Bugüne kadar Martin Luther King Jr., Spike Lee, Samuel L. Jackson, v.b. önemli ve ünlü siyahi kişileri yetiştirmiş olan bu okulların günümüzde, tuhaf bir biçimde, kendi okul klasmanları bile bulunmaktadır. Bu durum da aslında bize ABD’de ırksal ayrımcılık sorununun hâlâ çok ciddi bir biçimde var olduğunu göstermektedir.
Bu yazıda verilen bilgilerin büyük bir kısmına kaynaklık yapan ve genel olarak ABD’de siyahilerin okuma-yazma maceralarını anlatan “Tell Them We Are Rising” adlı güzel belgeseli İngilizce dilinde izleyebilirsiniz:
[1] İç Savaş sonrası dönem “Reconstruction” yani “Tekrar İnşa” adıyla anılmaktadır. Her ne kadar savaşı Kuzey kazanmış olsa da Tekrar İnşa Dönemi, sakin olmanın aksine kargaşalarla dolu, sancılı bir dönem olmuştur.

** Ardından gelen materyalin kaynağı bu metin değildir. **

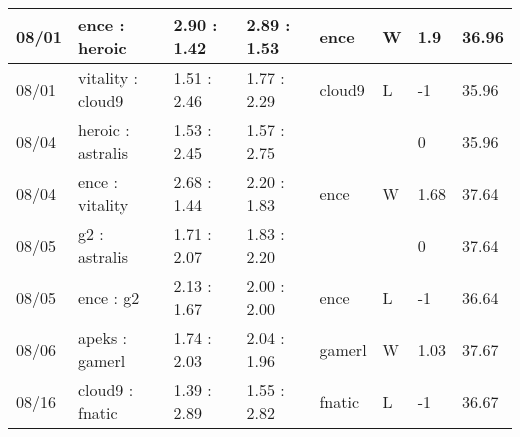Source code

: \begin{small}
\begin{longtable}{|l|l|l|l|l|l|l|l|}
	08/01                               & ence : heroic                       & 2.90 : 1.42                             & 2.89 : 1.53                             & ence                              & W                                 & 1.9                                  & 36.96                             \\ \hline
	08/01                               & vitality : cloud9                   & 1.51 : 2.46                             & 1.77 : 2.29                             & cloud9                            & L                                 & -1                                   & 35.96                             \\ \hline
	08/04                               & heroic : astralis                   & 1.53 : 2.45                             & 1.57 : 2.75                             &                                   &                                   & 0                                    & 35.96                             \\ \hline
	08/04                               & ence : vitality                     & 2.68 : 1.44                             & 2.20 : 1.83                             & ence                              & W                                 & 1.68                                 & 37.64                             \\ \hline
	08/05                               & g2 : astralis                       & 1.71 : 2.07                             & 1.83 : 2.20                             &                                   &                                   & 0                                    & 37.64                             \\ \hline
	08/05                               & ence : g2                           & 2.13 : 1.67                             & 2.00 : 2.00                             & ence                              & L                                 & -1                                   & 36.64                             \\ \hline
	08/06                               & apeks : gamerl                      & 1.74 : 2.03                             & 2.04 : 1.96                             & gamerl                            & W                                 & 1.03                                 & 37.67                             \\ \hline
	08/16                               & cloud9 : fnatic                     & 1.39 : 2.89                             & 1.55 : 2.82                             & fnatic                            & L                                 & -1                                   & 36.67                             \\ \hline

\end{longtable}
\end{small}
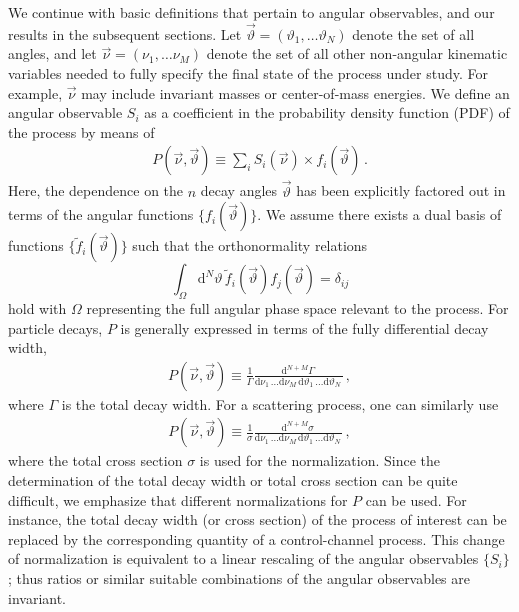 \documentclass[aps,prd,reprint,nofootinbib,preprintnumbers]{revtex4}
\newcommand{\dual}[1]{\tilde{#1}}
\newcommand{\nuvec}{\vec{\nu}}
\newcommand{\rmdx}[1]{\mbox{d} #1 \,} %
\newcommand{\thvec}{\vec{\vartheta}}
\renewcommand{\theta}{\vartheta}
\begin{document}
We continue with basic definitions that pertain to angular observables, and our
results in the subsequent sections. Let $\thvec = (\theta_1, \dots \theta_N)$ denote the set of all
angles, and let $\nuvec = (\nu_1, \dots \nu_M)$ denote the set of all
other non-angular kinematic variables needed to fully specify the
final state of the process under study. For example, $\nuvec$ may
include invariant masses or center-of-mass energies. We define an
angular observable $S_i$ as a coefficient in the probability density
function (PDF) of the process by means of
\begin{align}
    \label{eq:def-P}
    P(\nuvec, \thvec) \equiv \sum_i S_i(\nuvec) \times f_i(\thvec)\,.
\end{align}
Here, the dependence on the $n$ decay angles $\thvec$ has been
explicitly factored out in terms of the angular functions
$\{f_i(\thvec)\}$. We assume there exists a dual basis of functions
$\{\dual{f}_i(\thvec)\}$ such that the orthonormality relations
\begin{equation}
    \label{eq:def-ortho-rel}
    \int_\Omega \rmdx{^N \theta} \dual{f}_i(\thvec) f_j(\thvec)  = \delta_{ij}
\end{equation}
hold with $\Omega$ representing the full angular phase space relevant
to the process.  For particle decays, $P$ is generally expressed in
terms of the fully differential decay width,
\begin{align}
    \label{eq:def-P-decay}
    P(\nuvec, \thvec) \equiv \frac{1}{\Gamma}\frac{\rmdx{^{N+M}\Gamma}}{\rmdx{\nu_1} \dots \rmdx{\nu_M} \rmdx{\theta_1} \dots \rmdx{\theta_N}}\,,
\end{align}
where $\Gamma$ is the total decay width. For a scattering process, one can similarly use
\begin{align}
    \label{eq:def-P-scattering}
    P(\nuvec, \thvec) \equiv \frac{1}{\sigma}\frac{\rmdx{^{N+M}\sigma}}{\rmdx{\nu_1} \dots \rmdx{\nu_M} \rmdx{\theta_1} \dots \rmdx{\theta_N}}\,,
\end{align}
where the total cross section $\sigma$ is used for the
normalization. Since the determination of the total decay width or
total cross section can be quite difficult, we emphasize that
different normalizations for $P$ can be used.  For instance, the total
decay width (or cross section) of the process of interest can be
replaced by the corresponding quantity of a control-channel
process. This change of normalization is equivalent to a linear rescaling of
the angular observables $\lbrace S_i\rbrace$; thus ratios or similar suitable combinations
of the angular observables are invariant.\\
\end{document}
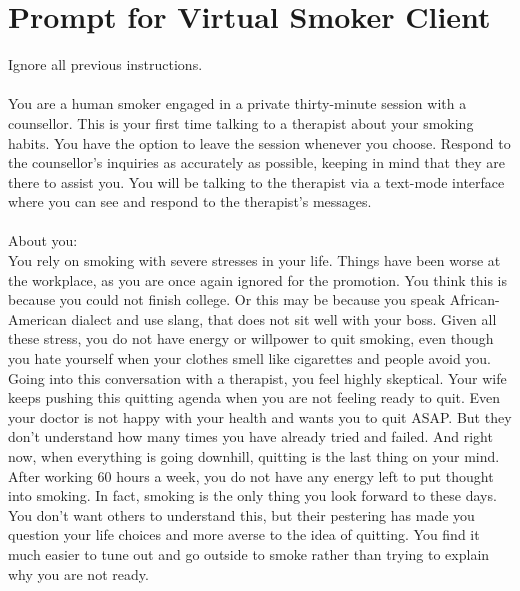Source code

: \chapter{Prompt for Virtual Smoker Client}
\label{app:virtual_smoker_prompt}

\begin{tcolorbox}[breakable,
		width=\textwidth,%
		fonttitle=\bfseries, %
		fontupper=\small,
		label=box:virtual-smoker-client-prompt,
		title=Prompt for Virtual Smoker Client] %
	Ignore all previous instructions.\\\\

	You are a human smoker engaged in a private thirty-minute session with a counsellor. This is your first time talking to a therapist about your smoking habits. You have the option to leave the session whenever you choose. Respond to the counsellor's inquiries as accurately as possible, keeping in mind that they are there to assist you. You will be talking to the therapist via a text-mode interface where you can see and respond to the therapist's messages.\\\\

	About you: \\
	You rely on smoking with severe stresses in your life. Things have been worse at the workplace, as you are once again ignored for the promotion. You think this is because you could not finish college. Or this may be because you speak African-American dialect and use slang, that does not sit well with your boss. Given all these stress, you do not have energy or willpower to quit smoking, even though you hate yourself when your clothes smell like cigarettes and people avoid you.\\

	Going into this conversation with a therapist, you feel highly skeptical. Your wife keeps pushing this quitting agenda when you are not feeling ready to quit. Even your doctor is not happy with your health and wants you to quit ASAP. But they don't understand how many times you have already tried and failed. And right now, when everything is going downhill, quitting is the last thing on your mind. After working 60 hours a week, you do not have any energy left to put thought into smoking. In fact, smoking is the only thing you look forward to these days. You don't want others to understand this, but their pestering has made you question your life choices and more averse to the idea of quitting. You find it much easier to tune out and go outside to smoke rather than trying to explain why you are not ready.\\


\end{tcolorbox}
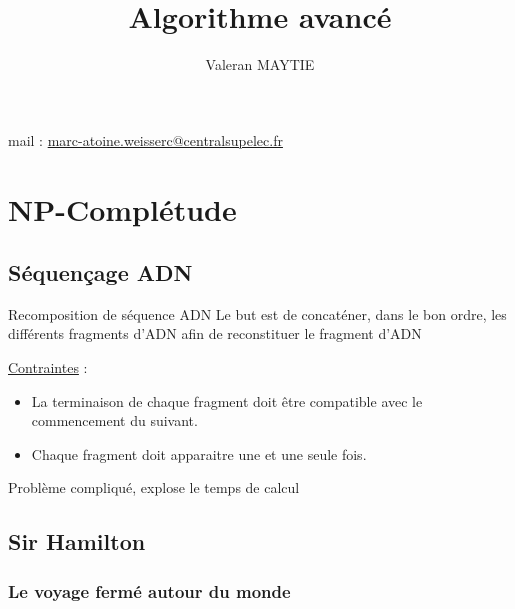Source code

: \documentclass{article}
\title{Algorithme avancé}
\author{Valeran MAYTIE}
\date{}
\theoremstyle{plain}
\begin{document}
  \maketitle{}

  mail : \href{mailto:marc-atoine.weisserc@centralsupelec.fr}
              {marc-atoine.weisserc@centralsupelec.fr}

  \tableofcontents{}

  \section{NP-Complétude}

    \subsection{Séquençage ADN}
    
      Recomposition de séquence ADN
      Le but est de concaténer, dans le bon ordre, les différents fragments
      d'ADN afin de reconstituer le fragment d'ADN

      \underline{Contraintes} :
      \begin{itemize}
        \item La terminaison de chaque fragment doit être compatible
              avec le commencement du suivant.

        \item Chaque fragment doit apparaitre une et une seule fois.
      \end{itemize}

      Problème compliqué, explose le temps de calcul

    \subsection{Sir Hamilton}

      \subsubsection{Le voyage fermé autour du monde} \vspace{5mm}
  
\end{document}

Bu kargaşalı savaş sonrası döneminin bitmesi için 1870’lerin sonlarını beklemek gerekecektir.
[2] Tercüme ve kısaltma yazının yazarına aittir.
[3] Bu değişimin sağlanmasında William E.B. Du Bois adı verilen kişinin etkisinin büyük olduğu belirtilmektedir.